Speech Server to ship as part of Office Communications Server 2007
Rich Bray (Microsoft General Manager in Unified Communications) announced this morning in his keynote address at SpeechTek that Microsoft Speech Server 2007 will ship as part of Office Communications Server 2007 (OCS).
I can hear some of you groaning that this means that the Speech Server 2007 release date will slip but that is just a "glass is half empty" view. True this means another Beta release and a new shipping date of summer 2007.
But, I think this is really big and I am ecstatic over the possibilities that this opens up for speech developers. This means that we will be able to play in the Office arena and that our speech applications will become more mainstream. This opens up endless opportunities to seamlessly blend office communications into one large package.
OCS will provide us a bigger audience. It will give us the ability to do IM, have presence awareness; speech enable audio and video conferencing and better voice and call management. I'm really stoked about the communications possibilities that this will open up.
Imagine, you are on the phone and your wife calls you. Instead of getting a busy signal or plain old voice mail the call gets directed to your Instant Messenger. Now she can IM you by speaking over the phone. IM says that you are busy then the call could seamlessly get directed to your Outlook where she could dictate her message to you. Never again would you have to miss an important call but instead you have options now. How about speech enabling Live Meeting and Exchange? Possible? I think it will be. Ah, the power of SIP.
Since MSS 2007 will ship in the box with OCS 2007 as a separate install, some of you are wondering what this will do for licensing and the cost of implementing speech. While the licensing details haven't been fully worked I've been told that the overall costs should go down. This is exciting too as it will open up possibilities for smaller businesses that may have limited funds to invest in speech automation.
I have a good friend named Andrew Connell who is a Microsoft MVP for CMS. He has been extolling the virtues of SharePoint Services 2007 to me. He so wrapped up in that and such an evangelist for SPS that he is dragging me into it and I'm starting to believe in what he is doing. He has got me wondering how I could make speech apps work with SPS and now it looks like it may become a possibility. The telephone is the most widely used interface in the world and we have all been communicating verbally since we were mere babies. I can't emphasize enough how exciting I find this.

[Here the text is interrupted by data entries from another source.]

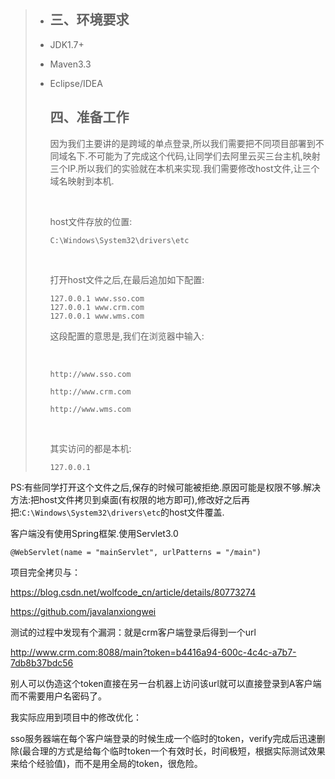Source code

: > - ## 三、环境要求
>
> - JDK1.7+
>
> - Maven3.3
>
> - Eclipse/IDEA
>
>   ## 四、准备工作
>
>   因为我们主要讲的是跨域的单点登录,所以我们需要把不同项目部署到不同域名下.不可能为了完成这个代码,让同学们去阿里云买三台主机,映射三个IP.所以我们的实验就在本机来实现.我们需要修改host文件,让三个域名映射到本机.
>
>   ​
>
>   host文件存放的位置:
>
>   ```
>   C:\Windows\System32\drivers\etc
>   ```
>
>   ​
>
>   打开host文件之后,在最后追加如下配置:
>
>   ```
>   127.0.0.1 www.sso.com
>   127.0.0.1 www.crm.com
>   127.0.0.1 www.wms.com
>   ```
>
>   这段配置的意思是,我们在浏览器中输入:
>
>   ​
>
>   ```
>   http://www.sso.com
>   ```
>
>   ```
>   http://www.crm.com
>   ```
>
>   ```
>   http://www.wms.com
>   ```
>
>   ​
>
>   其实访问的都是本机:
>
>   ```
>   127.0.0.1
>   ```

PS:有些同学打开这个文件之后,保存的时候可能被拒绝.原因可能是权限不够.解决方法:把host文件拷贝到桌面(有权限的地方即可),修改好之后再把:`C:\Windows\System32\drivers\etc`的host文件覆盖.



客户端没有使用Spring框架.使用Servlet3.0

```
@WebServlet(name = "mainServlet", urlPatterns = "/main")
```


项目完全拷贝与：

https://blog.csdn.net/wolfcode_cn/article/details/80773274

https://github.com/javalanxiongwei



测试的过程中发现有个漏洞：就是crm客户端登录后得到一个url

 http://www.crm.com:8088/main?token=b4416a94-600c-4c4c-a7b7-7db8b37bdc56 

别人可以伪造这个token直接在另一台机器上访问该url就可以直接登录到A客户端而不需要用户名密码了。



我实际应用到项目中的修改优化：

sso服务器端在每个客户端登录的时候生成一个临时的token，verify完成后迅速删除(最合理的方式是给每个临时token一个有效时长，时间极短，根据实际测试效果来给个经验值)，而不是用全局的token，很危险。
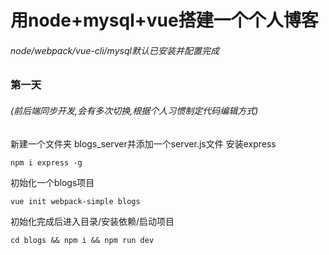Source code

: # 用node+mysql+vue搭建一个个人博客
###### node/webpack/vue-cli/mysql默认已安装并配置完成


### 第一天
###### (前后端同步开发,会有多次切换,根据个人习惯制定代码编辑方式)

新建一个文件夹 blogs_server并添加一个server.js文件
安装express
```
npm i express -g
```






初始化一个blogs项目
```
vue init webpack-simple blogs
```
初始化完成后进入目录/安装依赖/启动项目
```
cd blogs && npm i && npm run dev
```







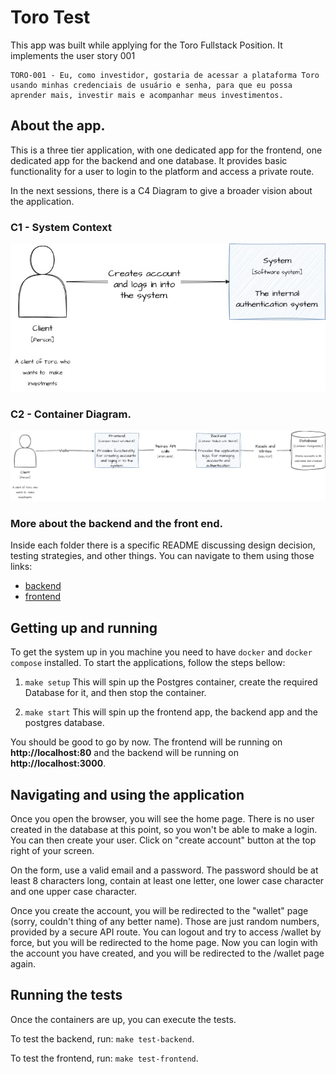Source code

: # Toro Test
This app was built while applying for the Toro Fullstack Position.
It implements the user story 001
```
TORO-001 - Eu, como investidor, gostaria de acessar a plataforma Toro usando minhas credenciais de usuário e senha, para que eu possa aprender mais, investir mais e acompanhar meus investimentos.
```

## About the app.
This is a three tier application, with one dedicated app for the frontend, one dedicated app for the backend and one database. It provides basic functionality for a user to login to the platform and access a private route.

In the next sessions, there is a C4 Diagram to give a broader vision about the application.


### C1 - System Context
![C1 - System Context](docs/C1-System-Context.jpg)

### C2 - Container Diagram.
![C2 - Container Diagram](docs/C2-Container-Diagram.jpg)

### More about the backend and the front end.
Inside each folder there is a specific README discussing design decision, testing strategies, and other things. You can navigate to them using those links:
* [backend](backend/README.md)
* [frontend](frontend/README.md)

## Getting up and running
To get the system up in you machine you need to have `docker` and `docker compose` installed. To start the applications, follow the steps bellow:
1. `make setup`
This will spin up the Postgres container, create the required Database for it, and then stop the container.

2. `make start`
This will spin up the frontend app, the backend app and the postgres database.

You should be good to go by now.
The frontend will be running on __http://localhost:80__ and the backend will be running on __http://localhost:3000__.

## Navigating and using the application
Once you open the browser, you will see the home page. There is no user created in the database at this point, so you won't be able to make a login. You can then create your user. Click on "create account" button at the top right of your screen.

On the form, use a valid email and a password. The password should be at least 8 characters long, contain at least one letter, one lower case character and one upper case character.

Once you create the account, you will be redirected to the "wallet" page (sorry, couldn't thing of any better name). Those are just random numbers, provided by a secure API route. You can logout and try to access /wallet by force, but you will be redirected to the home page. Now you can login with the account you have created, and you will be redirected to the /wallet page again.

## Running the tests
Once the containers are up, you can execute the tests.

To test the backend, run: `make test-backend`.

To test the frontend, run: `make test-frontend`.
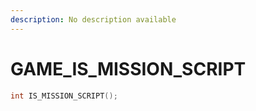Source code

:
 ```yaml
---
description: No description available 
---
```


# GAME\_IS_MISSION_SCRIPT

```cpp
int IS_MISSION_SCRIPT();
```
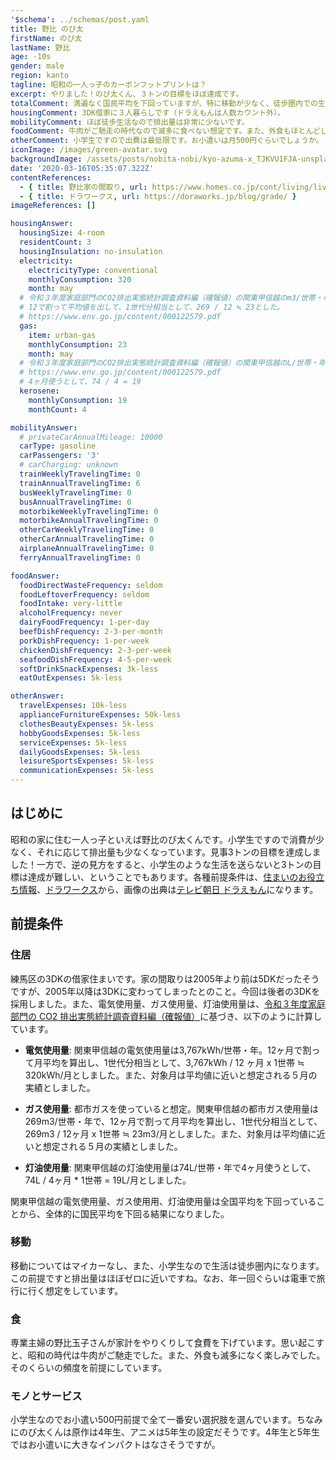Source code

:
 ```yaml
---
'$schema': ../schemas/post.yaml
title: 野比 のび太
firstName: のび太
lastName: 野比
age: -10s
gender: male
region: kanto
tagline: 昭和の一人っ子のカーボンフットプリントは？
excerpt: やりました！のび太くん、３トンの目標をほぼ達成です。
totalComment: 満遍なく国民平均を下回っていますが、特に移動が少なく、徒歩圏内での生活が効いています。
housingComment: 3DK借家に３人暮らしです（ドラえもんは人数カウント外）。
mobilityComment: ほぼ徒歩生活なので排出量は非常に少ないです。
foodComment: 牛肉がご馳走の時代なので滅多に食べない想定です。また、外食もほとんどしない前提です。
otherComment: 小学生ですので出費は最低限です。お小遣いは月500円ぐらいでしょうか。
iconImage: /images/green-avatar.svg
backgroundImage: /assets/posts/nobita-nobi/kyo-azuma-x_TJKVU1FJA-unsplash.jpg
date: '2020-03-16T05:35:07.322Z'
contentReferences:
  - { title: 野比家の間取り, url: https://www.homes.co.jp/cont/living/living_00324/ }
  - { title: ドラワークス, url: https://doraworks.jp/blog/grade/ }
imageReferences: []

housingAnswer:
  housingSize: 4-room
  residentCount: 3
  housingInsulation: no-insulation
  electricity:
    electricityType: conventional
    monthlyConsumption: 320
    month: may
  # 令和３年度家庭部門のCO2排出実態統計調査資料編（確報値）の関東甲信越のm3/世帯・年が269
  # 12で割って平均値を出して、1世代分相当として、269 / 12 ≒ 23とした。
  # https://www.env.go.jp/content/000122579.pdf
  gas:
    item: urban-gas
    monthlyConsumption: 23
    month: may
  # 令和３年度家庭部門のCO2排出実態統計調査資料編（確報値）の関東甲信越のL/世帯・年が74
  # https://www.env.go.jp/content/000122579.pdf
  # 4ヶ月使うとして、74 / 4 = 19
  kerosene:
    monthlyConsumption: 19
    monthCount: 4

mobilityAnswer:
  # privateCarAnnualMileage: 10000
  carType: gasoline
  carPassengers: '3'
  # carCharging: unknown
  trainWeeklyTravelingTime: 0
  trainAnnualTravelingTime: 6
  busWeeklyTravelingTime: 0
  busAnnualTravelingTime: 0
  motorbikeWeeklyTravelingTime: 0
  motorbikeAnnualTravelingTime: 0
  otherCarWeeklyTravelingTime: 0
  otherCarAnnualTravelingTime: 0
  airplaneAnnualTravelingTime: 0
  ferryAnnualTravelingTime: 0

foodAnswer:
  foodDirectWasteFrequency: seldom
  foodLeftoverFrequency: seldom
  foodIntake: very-little
  alcoholFrequency: never
  dairyFoodFrequency: 1-per-day
  beefDishFrequency: 2-3-per-month
  porkDishFrequency: 1-per-week
  chickenDishFrequency: 2-3-per-week
  seafoodDishFrequency: 4-5-per-week
  softDrinkSnackExpenses: 3k-less
  eatOutExpenses: 5k-less

otherAnswer:
  travelExpenses: 10k-less
  applianceFurnitureExpenses: 50k-less
  clothesBeautyExpenses: 5k-less
  hobbyGoodsExpenses: 5k-less
  serviceExpenses: 5k-less
  dailyGoodsExpenses: 5k-less
  leisureSportsExpenses: 5k-less
  communicationExpenses: 5k-less
---
```


## はじめに

昭和の家に住む一人っ子といえば野比のび太くんです。小学生ですので消費が少なく、それに応じて排出量も少なくなっています。見事3トンの目標を達成しました！一方で、逆の見方をすると、小学生のような生活を送らないと3トンの目標は達成が難しい、ということでもあります。各種前提条件は、[住まいのお役立ち情報](https://www.homes.co.jp/cont/living/living_00324/)、[ドラワークス](https://doraworks.jp/blog/grade/)から、画像の出典は[テレビ朝日 ドラえもん](https://www.tv-asahi.co.jp/doraemon/)になります。

## 前提条件

### 住居

練馬区の3DKの借家住まいです。家の間取りは2005年より前は5DKだったそうですが、2005年以降は3DKに変わってしまったとのこと。今回は後者の3DKを採用しました。また、電気使用量、ガス使用量、灯油使用量は、[令和３年度家庭部門の CO2 排出実態統計調査資料編（確報値）](https://www.env.go.jp/content/000122579.pdf)に基づき、以下のように計算しています。

- **電気使用量**: 関東甲信越の電気使用量は3,767kWh/世帯・年。12ヶ月で割って月平均を算出し、1世代分相当として、3,767kWh / 12 ヶ月 x 1世帯 ≒ 320kWh/月としました。また、対象月は平均値に近いと想定される５月の実績としました。

- **ガス使用量**: 都市ガスを使っていると想定。関東甲信越の都市ガス使用量は269m3/世帯・年で、12ヶ月で割って月平均を算出し、1世代分相当として、269m3 / 12ヶ月 x 1世帯 ≒ 23m3/月としました。また、対象月は平均値に近いと想定される５月の実績としました。

- **灯油使用量**: 関東甲信越の灯油使用量は74L/世帯・年で4ヶ月使うとして、74L / 4ヶ月 * 1世帯 = 19L/月としました。

関東甲信越の電気使用量、ガス使用用、灯油使用量は全国平均を下回っていることから、全体的に国民平均を下回る結果になりました。

### 移動

移動についてはマイカーなし、また、小学生なので生活は徒歩圏内になります。この前提ですと排出量はほぼゼロに近いですね。なお、年一回ぐらいは電車で旅行に行く想定をしています。

### 食

専業主婦の野比玉子さんが家計をやりくりして食費を下げています。思い起こすと、昭和の時代は牛肉がご馳走でした。また、外食も滅多になく楽しみでした。そのくらいの頻度を前提にしています。

### モノとサービス

小学生なのでお小遣い500円前提で全て一番安い選択肢を選んでいます。ちなみにのび太くんは原作は4年生、アニメは5年生の設定だそうです。4年生と5年生ではお小遣いに大きなインパクトはなさそうですが。
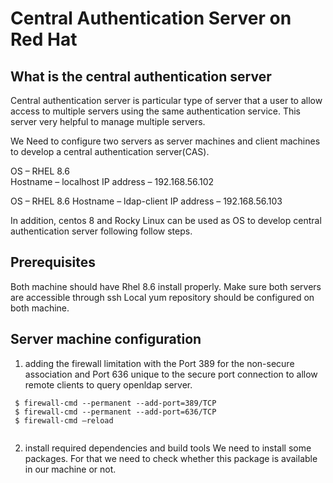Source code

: # Central Authentication Server on Red Hat
## What is the central authentication server
Central authentication server is particular type of server that a user to allow access to multiple servers using the same authentication service. This server very helpful to manage multiple servers.

We Need to configure two servers as server machines and client machines to develop a central authentication server(CAS).

OS – RHEL 8.6                                                                 
Hostname – localhost
IP address – 192.168.56.102  

OS – RHEL 8.6
Hostname – ldap-client
IP address – 192.168.56.103

In addition, centos 8 and Rocky Linux can be used as OS to develop central authentication server following follow steps.

## Prerequisites 
 Both machine should have Rhel 8.6 install properly.
 Make sure both servers are accessible through ssh
 Local yum repository should be configured on both machine.
 
 ## Server machine configuration
 1. adding the firewall limitation with the Port 389 for the non-secure association and Port 636 unique to the secure port connection to allow remote clients to query openldap server.
 
```
 $ firewall-cmd --permanent --add-port=389/TCP
 $ firewall-cmd --permanent --add-port=636/TCP
 $ firewall-cmd –reload
 
```
 2. install required dependencies and build tools
 We need to install some packages. For that we need to check whether this package is available in our machine or not.
 
 
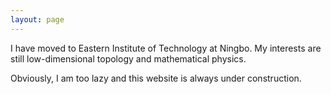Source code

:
 ```yaml
---
layout: page
---
```



I have moved to Eastern Institute of Technology at Ningbo. My interests are still low-dimensional topology and mathematical physics.

Obviously, I am too lazy and this website is always under construction.


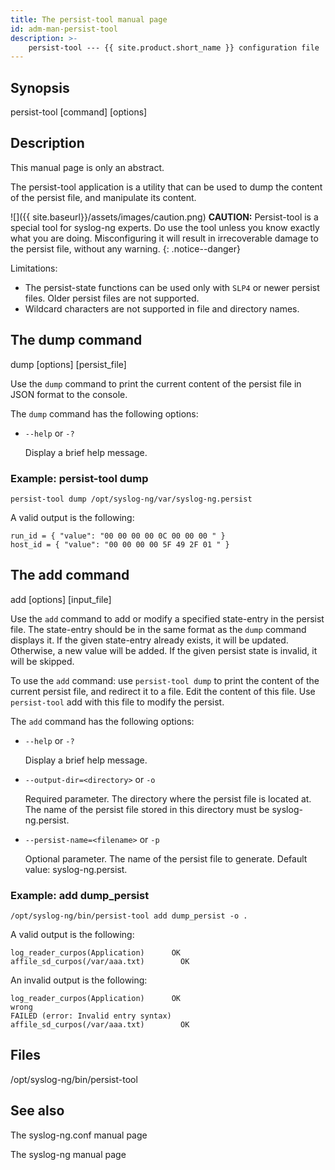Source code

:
 ```yaml
---
title: The persist-tool manual page
id: adm-man-persist-tool
description: >-
    persist-tool --- {{ site.product.short_name }} configuration file
---
```


## Synopsis

persist-tool [command] [options]

## Description

This manual page is only an abstract.

The persist-tool application is a utility that can be used to dump the content of the persist file, and manipulate its content.

![]({{ site.baseurl}}/assets/images/caution.png)
**CAUTION:** Persist-tool is a special tool for syslog-ng experts. Do use the tool unless you know exactly what you are doing. Misconfiguring it will result in irrecoverable damage to the persist file, without any warning.
{: .notice--danger}

Limitations:
* The persist-state functions can be used only with `SLP4` or newer persist files. Older persist files are not supported.
* Wildcard characters are not supported in file and directory names.

## The dump command

dump [options] [persist_file]

Use the `dump` command to print the current content of the persist file in JSON format to the console.

The `dump` command has the following options:
* `--help` or `-?`

    Display a brief help message.

### Example: persist-tool dump

```config
persist-tool dump /opt/syslog-ng/var/syslog-ng.persist
```

A valid output is the following:

```config
run_id = { "value": "00 00 00 00 0C 00 00 00 " }
host_id = { "value": "00 00 00 00 5F 49 2F 01 " }
```

## The add command

add [options] [input_file] 

Use the `add` command to add or modify a specified state-entry in the persist file. The state-entry should be in the same format as the `dump` command displays it. If the given state-entry already exists, it will be updated. Otherwise, a new value will be added. If the given persist state is invalid, it will be skipped.

To use the `add` command: use `persist-tool dump` to print the content of the current persist file, and redirect it to a file. Edit the content of this file. Use `persist-tool` add with this file to modify the persist.

The `add` command has the following options:
* `--help` or `-?`

    Display a brief help message.
* `--output-dir=<directory>` or `-o`

    Required parameter. The directory where the persist file is located at. The name of the persist file stored in this directory must be syslog-ng.persist.
* `--persist-name=<filename>` or `-p`

    Optional parameter. The name of the persist file to generate. Default value: syslog-ng.persist.

### Example: add dump_persist

```config
/opt/syslog-ng/bin/persist-tool add dump_persist -o .
```

A valid output is the following:

```config
log_reader_curpos(Application)      OK
affile_sd_curpos(/var/aaa.txt)        OK
```

An invalid output is the following:

```config
log_reader_curpos(Application)      OK
wrong
FAILED (error: Invalid entry syntax)
affile_sd_curpos(/var/aaa.txt)        OK
```

## Files

/opt/syslog-ng/bin/persist-tool

## See also

The syslog-ng.conf manual page

The syslog-ng manual page 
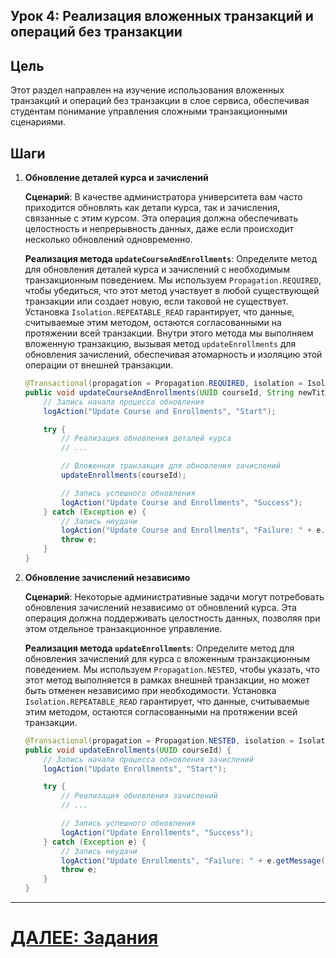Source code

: ## Урок 4: Реализация вложенных транзакций и операций без транзакции

## Цель

Этот раздел направлен на изучение использования вложенных транзакций и операций без транзакции в слое сервиса, обеспечивая студентам понимание управления сложными транзакционными сценариями.

## Шаги

1. **Обновление деталей курса и зачислений**

   **Сценарий**: В качестве администратора университета вам часто приходится обновлять как детали курса, так и зачисления, связанные с этим курсом. Эта операция должна обеспечивать целостность и непрерывность данных, даже если происходит несколько обновлений одновременно.

   **Реализация метода `updateCourseAndEnrollments`**: Определите метод для обновления деталей курса и зачислений с необходимым транзакционным поведением. Мы используем `Propagation.REQUIRED`, чтобы убедиться, что этот метод участвует в любой существующей транзакции или создает новую, если таковой не существует. Установка `Isolation.REPEATABLE_READ` гарантирует, что данные, считываемые этим методом, остаются согласованными на протяжении всей транзакции. Внутри этого метода мы выполняем вложенную транзакцию, вызывая метод `updateEnrollments` для обновления зачислений, обеспечивая атомарность и изоляцию этой операции от внешней транзакции.

   ```java
   @Transactional(propagation = Propagation.REQUIRED, isolation = Isolation.REPEATABLE_READ)
   public void updateCourseAndEnrollments(UUID courseId, String newTitle) {
       // Запись начала процесса обновления
       logAction("Update Course and Enrollments", "Start");

       try {
           // Реализация обновления деталей курса
           // ...

           // Вложенная транзакция для обновления зачислений
           updateEnrollments(courseId);

           // Запись успешного обновления
           logAction("Update Course and Enrollments", "Success");
       } catch (Exception e) {
           // Запись неудачи
           logAction("Update Course and Enrollments", "Failure: " + e.getMessage());
           throw e;
       }
   }
   ```

2. **Обновление зачислений независимо**

   **Сценарий**: Некоторые административные задачи могут потребовать обновления зачислений независимо от обновлений курса. Эта операция должна поддерживать целостность данных, позволяя при этом отдельное транзакционное управление.

   **Реализация метода `updateEnrollments`**: Определите метод для обновления зачислений для курса с вложенным транзакционным поведением. Мы используем `Propagation.NESTED`, чтобы указать, что этот метод выполняется в рамках внешней транзакции, но может быть отменен независимо при необходимости. Установка `Isolation.REPEATABLE_READ` гарантирует, что данные, считываемые этим методом, остаются согласованными на протяжении всей транзакции.

   ```java
   @Transactional(propagation = Propagation.NESTED, isolation = Isolation.REPEATABLE_READ)
   public void updateEnrollments(UUID courseId) {
       // Запись начала процесса обновления зачислений
       logAction("Update Enrollments", "Start");

       try {
           // Реализация обновления зачислений
           // ...

           // Запись успешного обновления
           logAction("Update Enrollments", "Success");
       } catch (Exception e) {
           // Запись неудачи
           logAction("Update Enrollments", "Failure: " + e.getMessage());
           throw e;
       }
   }
   ```

---

# [ДАЛЕЕ: Задания](../../lab-work.md)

This is the information that I've garnered from my talks with the Speech Server team and I hope I haven't given you any false impressions or misrepresented anything here. The Speech Server Team is all excited about this and so am I. In fact, I'm almost drooling over the possibilities that this opens up for us.
I'm just trying to give you guys and gals a taste for what is to come. As for how this affects the current Beta or TAP programs, more specific information will be forthcoming from the Speech Server Team concerning that. Please don't email me for details as I am not at liberty to discuss it.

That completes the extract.